Archaeologists working at the isolated site of Hyrcania in the Judean Desert have discovered an unusual limestone mold once used to make small pilgrimage flasks over 1,400 years ago. The find offers new insight into the scale and meaning of Christian pilgrimage during the Byzantine era. Reported by scholars from the Hebrew University of Jerusalem and first noted by The Times of Israel, the discovery suggests the presence of a local workshop that produced religious souvenirs for pilgrims visiting the Holy Land.
The object is a two-part mold designed to cast small containers known as ampullae. It features a decorative cross and a Greek inscription reading “Lord’s blessing from the holy places.” These vessels were probably filled with oil, water, or soil linked to sacred locations and taken home by pilgrims as physical tokens of their spiritual journey.
Researchers date the mold to the 6th–7th centuries CE, a time when Christian settlements and monasteries were expanding throughout the Judean Desert. Comparable flasks have been found in distant regions such as Northern Italy, indicating wide-ranging networks of pilgrimage, trade, and religious exchange within the Byzantine world.
Insight into Hyrcania’s complex history
Hyrcania is located east of Jerusalem, overlooking the rugged valleys and plateaus of the Judean Desert—a severe yet historically significant region that marked the boundary between inhabited land and wilderness. The site began as a Hasmonean fortress in the late 2nd to early 1st centuries BCE and was later reconstructed by Herod the Great. After being abandoned, it was reoccupied in the 5th century CE as a Christian monastery associated with Saint Sabas, a prominent monastic figure.

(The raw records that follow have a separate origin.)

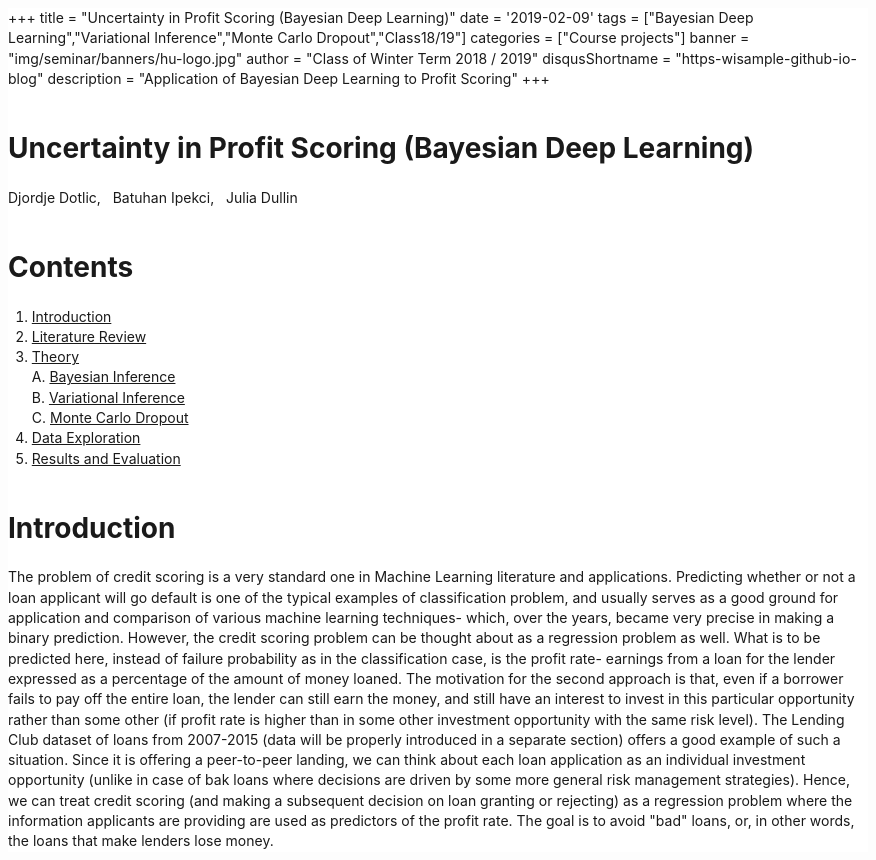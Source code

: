 
+++
title = "Uncertainty in Profit Scoring (Bayesian Deep Learning)"
date = '2019-02-09'
tags = ["Bayesian Deep Learning","Variational Inference","Monte Carlo Dropout","Class18/19"]
categories = ["Course projects"]
banner = "img/seminar/banners/hu-logo.jpg"
author = "Class of Winter Term 2018 / 2019"
disqusShortname = "https-wisample-github-io-blog"
description = "Application of Bayesian Deep Learning to Profit Scoring"
+++


# Uncertainty in Profit Scoring (Bayesian Deep Learning)


Djordje Dotlic,   Batuhan Ipekci,   Julia Dullin  

# Contents

1. [Introduction](#introduction)
2. [Literature Review](#literature-review)
3. [Theory](#theory)<br>
    A. [Bayesian Inference](#bayesian-inference)<br>
    B. [Variational Inference](#variational-inference)<br>
    C. [Monte Carlo Dropout](#mc-dropout)<br>
4. [Data Exploration](#data)<br>
5. [Results and Evaluation](#results)<br>

# Introduction <a class="anchor" id="introduction"></a>

The problem of credit scoring is a very standard one in Machine Learning literature and applications. Predicting whether or not a loan applicant will go default is one of the typical examples of classification problem, and usually serves as a good ground for application and comparison of various machine learning techniques- which, over the years, became very precise in making a binary prediction. However, the credit scoring problem can be thought about as a regression problem as well. What is to be predicted here, instead of failure probability as in the classification case, is the profit rate- earnings from a loan for the lender expressed as a percentage of the amount of money loaned. The motivation for the second approach is that, even if a borrower fails to pay off the entire loan, the lender can still earn the money, and still have an interest to invest in this particular opportunity rather than some other (if profit rate is higher than in some other investment opportunity with the same risk level). The Lending Club dataset of loans from 2007-2015 (data will be properly introduced in a separate section) offers a good example of such a situation. Since it is offering a peer-to-peer landing, we can think about each loan application as an individual investment opportunity (unlike in case of bak loans where decisions are driven by some more general risk management strategies). Hence, we can treat credit scoring (and making a subsequent decision on loan granting or rejecting) as a regression problem where the information applicants are providing are used as predictors of the profit rate. The goal is to avoid "bad" loans, or, in other words, the loans that make lenders lose money.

The desert environment strongly shaped monastic life at Hyrcania. The Judean Desert hosted many monastic communities that valued isolation for spiritual purposes. Its steep cliffs, caves, and seasonal streams provided solitude and protection, while its closeness to Jerusalem and the Dead Sea maintained links to pilgrimage paths and trade routes.
The mold was uncovered alongside other notable finds, including gold coins, a gold ring, fragments of inscriptions, and the lid of a stone reliquary. Together, these artifacts help illustrate everyday life at the monastery and reveal how pilgrims engaged with the religious communities they visited.

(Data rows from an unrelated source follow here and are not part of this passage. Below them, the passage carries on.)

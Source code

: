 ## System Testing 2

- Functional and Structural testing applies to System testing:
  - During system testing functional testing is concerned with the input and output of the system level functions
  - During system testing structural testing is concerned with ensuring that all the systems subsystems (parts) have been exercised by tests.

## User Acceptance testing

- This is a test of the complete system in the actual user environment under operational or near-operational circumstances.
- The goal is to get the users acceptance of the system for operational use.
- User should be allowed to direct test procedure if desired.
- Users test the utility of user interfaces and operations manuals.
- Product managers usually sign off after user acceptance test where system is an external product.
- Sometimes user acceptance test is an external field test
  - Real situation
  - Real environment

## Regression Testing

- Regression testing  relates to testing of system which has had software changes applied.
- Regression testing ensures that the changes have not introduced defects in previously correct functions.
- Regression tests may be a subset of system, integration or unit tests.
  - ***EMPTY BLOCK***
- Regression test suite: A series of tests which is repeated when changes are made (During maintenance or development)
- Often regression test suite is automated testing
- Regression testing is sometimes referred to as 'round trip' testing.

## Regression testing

Hyrcania, located in the Judean Desert in the West Bank, as seen at the conclusion of the second excavation season in February 2025.
Evidence of a pilgrimage economy
Lead excavators Dr. Oren Gutfeld and Michal Haber describe the flask mold as direct evidence of a “flourishing Christian pilgrimage industry” operating in the region during the Byzantine era. Rather than being simple trinkets, the ampullae were devotional objects — portable blessings that travelers carried back to their hometowns.
The Judean Desert’s monasteries were not only spiritual centers but also nodes in a broader economic landscape. Pilgrims purchased food, lodging, manuscripts, and keepsakes as they moved between Jerusalem, Bethlehem, and desert monasteries such as Mar Saba and Hyrcania. The production of souvenir flasks suggests that craft workshops may have operated alongside the monastic community, either run by resident artisans or by visiting tradespeople.
The discovery also helps explain why similar flasks have been unearthed in Europe and the Near East. As pilgrims traveled home, they spread artistic motifs, inscriptions, and devotional practices that reflected the Holy Land’s sacred geography.
Protecting a vulnerable heritage site
Excavations at Hyrcania are part of an ongoing effort to rescue and research the site after decades of looting and erosion. The project, carried out in cooperation with the Civil Administration’s Archaeology Unit, combines salvage archaeology with academic study to document fragile remains before they are lost.
Researchers emphasize that the finds are still undergoing conservation and analysis, but early results underscore the site’s importance for understanding both the Second Temple period and the Byzantine monastic world.